But my beef with this films lays with two main problems - the writers and the director. Sure, there was some bad acting as well, but I believe that was due to the script the actors were handed.
Let me say, I enjoyed this film, in fact I really enjoyed this film but I do have to talk about the parts that I didn't enjoy first so I can get to the good stuff later.
Okay so problem number one, the writing in this film is bad, like blatantly bad. I mean, they nailed Spideys comic-book-perfect sarcasm but other than that.. nope not cutting it. I looked the writers up on IMDb to see the rest of credits... mystery solved! It's scripted by the same duo behind the Transformers franchise - suddenly it's shortcomings become more understandable. Kurtzman and Orci are masters of ''whizz-bang'' ''oohs'' and ''aahs'' shoehorned into a mechanical plot provided to advance the story but nothing more. All the baddie origins here make you wistful for the Sandman creation sequence in Spider-Man 3, which isn't something I thought I'd ever say. Electro is lumbered with a shockingly clichéd birth with Foxx struggling (and failing) to make him anything more than the film's time bomb to be diffused. The electric effects are great though if that makes up for anything, and his face-offs with Spidey really do pop.
Problem number two is that of director Marc Webb - Webb struggles to maintain a coherent tone, often veering between hyper-real CGI mayhem and soft-focus Twilight-esque teen dreaminess. This is what really threw me off - one second you're watching this great spectacle of an action scene, and then within literally seconds the scene along with the dialogue turns to this really cheesy nonsensical Twilight-esque love scene but with Garfield in tights. I guess the best way to describe it would be like squinting to focus your eyes – all the elements are there but you just can't quite see them all at once. You could tell the film is designed to attract audiences of all demographics, which wouldn't necessarily be a bad thing - if only it didn't make everything feel shoehorned in. It basically struggles to be it's own thing, even if Raimi's incarnation weren't to your taste, the films did clearly have a defined style that made them distinctive.
I feel kind of like saying more would spoil the film and it's still good enough to avoid doing that.

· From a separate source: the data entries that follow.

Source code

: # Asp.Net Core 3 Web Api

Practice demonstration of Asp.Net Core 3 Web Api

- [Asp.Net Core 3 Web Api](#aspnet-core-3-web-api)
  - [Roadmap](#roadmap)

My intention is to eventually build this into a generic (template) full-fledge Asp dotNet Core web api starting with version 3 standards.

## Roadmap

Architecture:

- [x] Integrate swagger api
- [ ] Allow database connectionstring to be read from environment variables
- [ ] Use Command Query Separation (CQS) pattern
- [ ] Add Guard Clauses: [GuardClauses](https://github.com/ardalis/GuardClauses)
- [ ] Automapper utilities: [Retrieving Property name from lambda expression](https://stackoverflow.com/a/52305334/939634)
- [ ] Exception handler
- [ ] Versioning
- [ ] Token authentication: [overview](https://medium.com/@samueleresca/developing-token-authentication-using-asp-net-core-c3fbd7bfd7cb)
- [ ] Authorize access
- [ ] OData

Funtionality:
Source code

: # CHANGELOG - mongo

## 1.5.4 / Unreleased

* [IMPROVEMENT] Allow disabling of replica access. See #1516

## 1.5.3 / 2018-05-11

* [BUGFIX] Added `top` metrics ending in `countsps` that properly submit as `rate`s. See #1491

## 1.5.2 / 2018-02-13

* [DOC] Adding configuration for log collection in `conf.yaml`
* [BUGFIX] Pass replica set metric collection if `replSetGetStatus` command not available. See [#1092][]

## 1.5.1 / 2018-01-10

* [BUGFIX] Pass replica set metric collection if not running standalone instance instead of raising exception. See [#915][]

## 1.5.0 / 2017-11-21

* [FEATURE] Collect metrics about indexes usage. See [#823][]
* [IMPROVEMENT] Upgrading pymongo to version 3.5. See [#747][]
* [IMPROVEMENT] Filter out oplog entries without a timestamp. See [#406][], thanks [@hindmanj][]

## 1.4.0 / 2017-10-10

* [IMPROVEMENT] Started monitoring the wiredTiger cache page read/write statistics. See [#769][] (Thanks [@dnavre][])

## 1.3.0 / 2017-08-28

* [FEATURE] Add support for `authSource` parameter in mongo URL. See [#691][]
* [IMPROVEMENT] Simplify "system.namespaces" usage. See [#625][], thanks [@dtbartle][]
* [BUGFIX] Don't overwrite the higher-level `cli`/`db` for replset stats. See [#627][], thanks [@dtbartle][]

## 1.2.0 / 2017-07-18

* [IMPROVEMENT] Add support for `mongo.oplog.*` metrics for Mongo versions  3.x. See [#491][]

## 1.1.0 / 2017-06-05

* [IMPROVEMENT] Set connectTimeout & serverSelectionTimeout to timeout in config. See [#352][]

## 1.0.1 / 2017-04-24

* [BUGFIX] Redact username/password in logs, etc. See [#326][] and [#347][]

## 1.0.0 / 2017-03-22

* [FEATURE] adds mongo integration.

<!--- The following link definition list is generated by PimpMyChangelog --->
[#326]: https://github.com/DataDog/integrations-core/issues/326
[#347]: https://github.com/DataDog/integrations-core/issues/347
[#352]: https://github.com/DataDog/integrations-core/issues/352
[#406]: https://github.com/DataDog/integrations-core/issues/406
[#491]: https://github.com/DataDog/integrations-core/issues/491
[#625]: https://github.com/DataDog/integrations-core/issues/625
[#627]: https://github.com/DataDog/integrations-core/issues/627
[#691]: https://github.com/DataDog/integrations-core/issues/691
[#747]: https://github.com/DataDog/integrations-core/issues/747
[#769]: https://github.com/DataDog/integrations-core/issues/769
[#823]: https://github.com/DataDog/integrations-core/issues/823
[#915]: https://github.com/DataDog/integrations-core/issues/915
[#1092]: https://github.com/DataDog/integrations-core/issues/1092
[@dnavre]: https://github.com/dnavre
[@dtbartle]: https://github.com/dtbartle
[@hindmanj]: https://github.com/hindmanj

Aaand finally we get to the things I liked about the film, credit where credit is due.
This Spidey flick does go places that the previous incarnation shied away from and even tweaks the tear ducts ever so slightly at points. Comic-book fans will certainly be pleased to see some elements - Spidey's sarcasm - be more in line with the comic books.
The film opens with public support growing in the web heads favor as Parker graduates high school and starts college. However, Spider-Man finds himself up against a new foe - Electro played by Jamie Foxx. Meanwhile the return of his childhood friend Harry Osborn played by Dane DeHaan threatens to throw his life into even further chaos. As to be expected, cue plenty of plot twists that anyone with half a brain could see coming from a mile away and mayhem on a city-wide scale. You certainly can't fault it for its scope.
People have been so scared of the amount of villains in the film, pretty much everyone I know was expecting another Spider-Man 3 fiasco – but I have to say, the clutter of villains is actually more about setting up spin-offs and further sequels than overcrowding. Don't get me wrong, I'm not saying the villains work though – they are hampered by mechanical plotting which of course leads back to the writing that also holds Webb's film back from really hitting the heights it could've.
At least Webb and the writers do wrap up and tie a bow on the somewhat irritating parents-as-spy-scientists story thread, thankfully not robbing Peter of his ''ordinary Joe'' back story as the first film threatened to do. With the past dealt with, you realize how much time has been spent on it and with the middle of the film getting dangerously close to being boring. This is especially frustrating when we're rushed into the final reel, ruing the lack of time for stronger character work that could have made the ensuing drama even more impactive.
As the credits roll, the exciting action and Spidey's comic-book-perfect sarcasm stay longest in the mind, just winning the day, along with Garfield and Stone's genuinely effective relationship. It's just a shame they're not better served by a film that isn't the sum of its often- inspired parts.
But here's the big question - If you find yourself standing at your cinema with a choice between The Amazing Spider-Man 2 and Captain America 2, Marvel still triumphs in my opinion. Spidey is always worth watching though and admittedly did leave me with a desire to see more.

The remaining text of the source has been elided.